All board members know that associations need to have insurance.

In the case of condominium buildings, where your insurance covers the exterior structure and part of the interior, whilst the owners’ insurance covers the interior of their unit.

However, a lot of condo boards do not know that they need to have insurance for replacement cost, not what the building might have been worth a few years ago. Although some states do allow associations to insure for actual cash value, others do not.

Actual Cash Value versus Replacement Cost

The key difference between actual cash value and replacement cost is fairly simple: Actual cash value takes into account depreciation. That is, the building is insured for what it would cost to rebuild it minus depreciation. Replacement cost means that the building is insured for the entire cost to replace the building using like materials.

A few states require an even stricter value, what’s called the Law and Ordinance value. This is what it would cost to replace the building and bring it up to code. Often, older buildings are grandfathered, but major structural damage can cause the grandfathered status to be lost and require that the association bring the building up to date.

This means that you need to know what the replacement cost of your building is in order to know how much insurance you need.

What are the Consequences of Under-Insurance?

There are potential consequences to under-insuring your property:

  • You may fall afoul of state statutes.
  • Your insurance carrier may impose a penalty, called a co-insurance penalty, if your insured value is less than a specified percent of the actual value. This is something to check with your carrier.

What are Replacement Cost Valuations?

A replacement cost valuation is an inspection of the property to determine how much it would cost to replace it with similar materials at current price. The report should cover all structures that are the responsibility of the association. For condos this includes the building itself, but HOAs may also have buildings they need to insure, such as clubhouses or fitness centers. The valuation also needs to include any site additions, such as swimming pools or fencing. These valuations can be used both to set how much insurance you need and to determine your association’s budgets and replacement reserves so you can avoid special assessments in the future. Special assessments are never popular. Make sure that the valuation is done by somebody experienced in condo valuations, who can determine the value of the building as opposed to individual units. Bear in mind that for flood insurance, the association may be responsible for unit interiors as well, so the valuation needs to be higher accordingly.
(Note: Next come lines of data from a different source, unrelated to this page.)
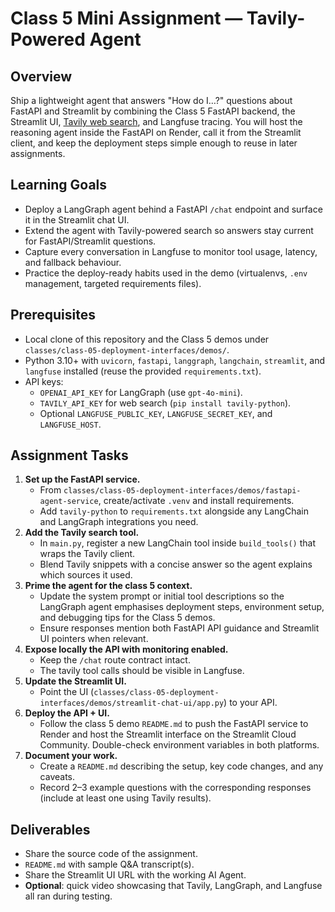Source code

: # Class 5 Mini Assignment — Tavily-Powered Agent

## Overview

Ship a lightweight agent that answers "How do I…?" questions about FastAPI and Streamlit by combining the Class 5 FastAPI backend, the Streamlit UI, [Tavily web search](https://www.tavily.com/), and Langfuse tracing. You will host the reasoning agent inside the FastAPI on Render, call it from the Streamlit client, and keep the deployment steps simple enough to reuse in later assignments.

## Learning Goals

- Deploy a LangGraph agent behind a FastAPI `/chat` endpoint and surface it in the Streamlit chat UI.
- Extend the agent with Tavily-powered search so answers stay current for FastAPI/Streamlit questions.
- Capture every conversation in Langfuse to monitor tool usage, latency, and fallback behaviour.
- Practice the deploy-ready habits used in the demo (virtualenvs, `.env` management, targeted requirements files).

## Prerequisites

- Local clone of this repository and the Class 5 demos under `classes/class-05-deployment-interfaces/demos/`.
- Python 3.10+ with `uvicorn`, `fastapi`, `langgraph`, `langchain`, `streamlit`, and `langfuse` installed (reuse the provided `requirements.txt`).
- API keys:
  - `OPENAI_API_KEY` for LangGraph (use `gpt-4o-mini`).
  - `TAVILY_API_KEY` for web search (`pip install tavily-python`).
  - Optional `LANGFUSE_PUBLIC_KEY`, `LANGFUSE_SECRET_KEY`, and `LANGFUSE_HOST`.

## Assignment Tasks

1. **Set up the FastAPI service.**
   - From `classes/class-05-deployment-interfaces/demos/fastapi-agent-service`, create/activate `.venv` and install requirements.
   - Add `tavily-python` to `requirements.txt` alongside any LangChain and LangGraph integrations you need.
2. **Add the Tavily search tool.**
   - In `main.py`, register a new LangChain tool inside `build_tools()` that wraps the Tavily client.
   - Blend Tavily snippets with a concise answer so the agent explains which sources it used.
3. **Prime the agent for the class 5 context.**
   - Update the system prompt or initial tool descriptions so the LangGraph agent emphasises deployment steps, environment setup, and debugging tips for the Class 5 demos.
   - Ensure responses mention both FastAPI API guidance and Streamlit UI pointers when relevant.
4. **Expose locally the API with monitoring enabled.**
   - Keep the `/chat` route contract intact.
   - The tavily tool calls should be visible in Langfuse.
5. **Update the Streamlit UI.**
   - Point the UI (`classes/class-05-deployment-interfaces/demos/streamlit-chat-ui/app.py`) to your API.
6. **Deploy the API + UI.**
   - Follow the class 5 demo `README.md` to push the FastAPI service to Render and host the Streamlit interface on the Streamlit Cloud Community. Double-check environment variables in both platforms.
7. **Document your work.**
   - Create a `README.md` describing the setup, key code changes, and any caveats.
   - Record 2–3 example questions with the corresponding responses (include at least one using Tavily results).

## Deliverables

- Share the source code of the assignment.
- `README.md` with sample Q&A transcript(s).
- Share the Streamlit UI URL with the working AI Agent.
- **Optional**: quick video showcasing that Tavily, LangGraph, and Langfuse all ran during testing.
How Often Should You Get a Replacement Cost Valuation done?

The answer depends on two factors:

  1. State requirements. For example, in Florida, condo associations are required to get a replacement cost valuation done every 36 months. (Homeowners associations are not, but it is still desirable to get valuations done).
  2. The local economy, especially with regard to construction costs. If construction costs are trending strongly upwards, then you may want to get a valuation done as often as annually. If they are flat or declining, it becomes less important.

Your insurer may also have an opinion on how often you should do the valuation.

Even if your state only requires actual cost value, your insurer may require replacement cost, and in the event of a disaster, you definitely do not want to be underinsured. Therefore, all condo associations should get regular replacement cost valuations done and insure the property accordingly, so as to avoid issues with underinsurance and potentially leaving residents out in the cold.